In 1873, the union of these four institutions opened in Georgetown as Texas University. Wishing to reserve that name for a proposed state university in Austin, the University of Texas, the Texas Legislature instead granted a charter in 1875 under the name Southwestern University as a continuation of the charters for Rutersville, Wesleyan, McKenzie, and Soule. The university's founding date is 1840 when Rutersville College opened. Southwestern is the oldest university in Texas and the second oldest coeducational liberal arts college west of the Mississippi. Baylor University, chartered in 1845 by the Republic of Texas, holds the designation of being the state's oldest university continuously operating under its original charter.
Southwestern was a charter member of the Southwest Conference in 1915. Southern Methodist University was Southwestern's main rival for several decades in remembrance of an unsuccessful attempt to relocate Southwestern to Dallas which instead resulted in the establishment of SMU. When SMU's student population became much larger, students at Southwestern began considering Trinity University and Austin College to be the school's main rivals. After World War II, Southwestern transformed itself into a small liberal arts institution, discontinuing its post-graduate degrees, disbanding the football team, and rebuilding much of the campus with a massive capital campaign. The endowment rose substantially.

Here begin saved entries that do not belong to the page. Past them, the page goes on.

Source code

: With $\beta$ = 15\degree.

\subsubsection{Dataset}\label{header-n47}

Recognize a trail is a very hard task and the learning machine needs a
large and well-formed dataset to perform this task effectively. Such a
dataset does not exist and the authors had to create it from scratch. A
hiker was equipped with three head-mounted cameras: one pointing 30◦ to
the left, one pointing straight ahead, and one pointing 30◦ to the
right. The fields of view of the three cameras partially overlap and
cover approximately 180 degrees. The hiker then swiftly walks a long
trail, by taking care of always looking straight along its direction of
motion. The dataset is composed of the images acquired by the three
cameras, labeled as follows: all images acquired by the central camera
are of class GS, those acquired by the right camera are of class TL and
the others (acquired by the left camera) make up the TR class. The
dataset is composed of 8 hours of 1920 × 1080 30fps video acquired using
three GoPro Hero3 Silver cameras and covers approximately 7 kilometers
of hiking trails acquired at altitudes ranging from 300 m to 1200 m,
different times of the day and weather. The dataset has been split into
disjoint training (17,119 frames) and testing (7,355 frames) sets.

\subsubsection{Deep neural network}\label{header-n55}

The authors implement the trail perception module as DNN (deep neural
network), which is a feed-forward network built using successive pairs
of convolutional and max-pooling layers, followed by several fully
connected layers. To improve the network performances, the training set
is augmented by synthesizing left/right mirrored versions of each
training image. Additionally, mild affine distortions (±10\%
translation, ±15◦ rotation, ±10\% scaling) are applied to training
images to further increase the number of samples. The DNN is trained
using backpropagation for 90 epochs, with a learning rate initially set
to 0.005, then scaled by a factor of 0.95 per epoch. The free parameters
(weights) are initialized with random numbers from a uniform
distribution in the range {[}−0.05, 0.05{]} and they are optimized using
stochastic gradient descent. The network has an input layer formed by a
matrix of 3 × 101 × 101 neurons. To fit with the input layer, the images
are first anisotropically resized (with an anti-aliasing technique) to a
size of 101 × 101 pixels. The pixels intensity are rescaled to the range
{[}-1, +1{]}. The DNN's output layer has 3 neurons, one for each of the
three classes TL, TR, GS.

Southwestern has a history of drawing prolific lecturers to campus, including William Jennings Bryan, Helen Keller, bell hooks, and alumnus J. Frank Dobie. Orators traveling by train often stopped off on their way to or from Austin, giving their lectures and catching the next train. Speakers at the annual Brown Symposium have included author Isaac Asimov (through a video conference) in the early 1980s and Nobel prize-winning economist Joseph Stiglitz in 2002. The Shilling Lecture series has drawn such names recently as presidential advisor Karen Hughes (2003), Archbishop Desmond Tutu (2004), former Pakistani Prime Minister Benazir Bhutto (2005), former Governor of New Jersey Thomas Kean (2006), and Nobel Peace Prize winner Wangari Maathai (2009). In 2002, The Writer's Voice series presented Pulitzer Prize winning author Michael Chabon. The Writer's Voice has also welcomed such authors as Joyce Carol Oates (2000), Margaret Atwood (2003), Amy Tan (2007), and Azar Nafisi (2008).
In January 2010 to further its goal to become carbon neutral, Southwestern signed an agreement with the City of Georgetown to get all of its electricity for the next 18 years exclusively from wind power. This deal makes Southwestern the first university in Texas to get all its power from renewable sources.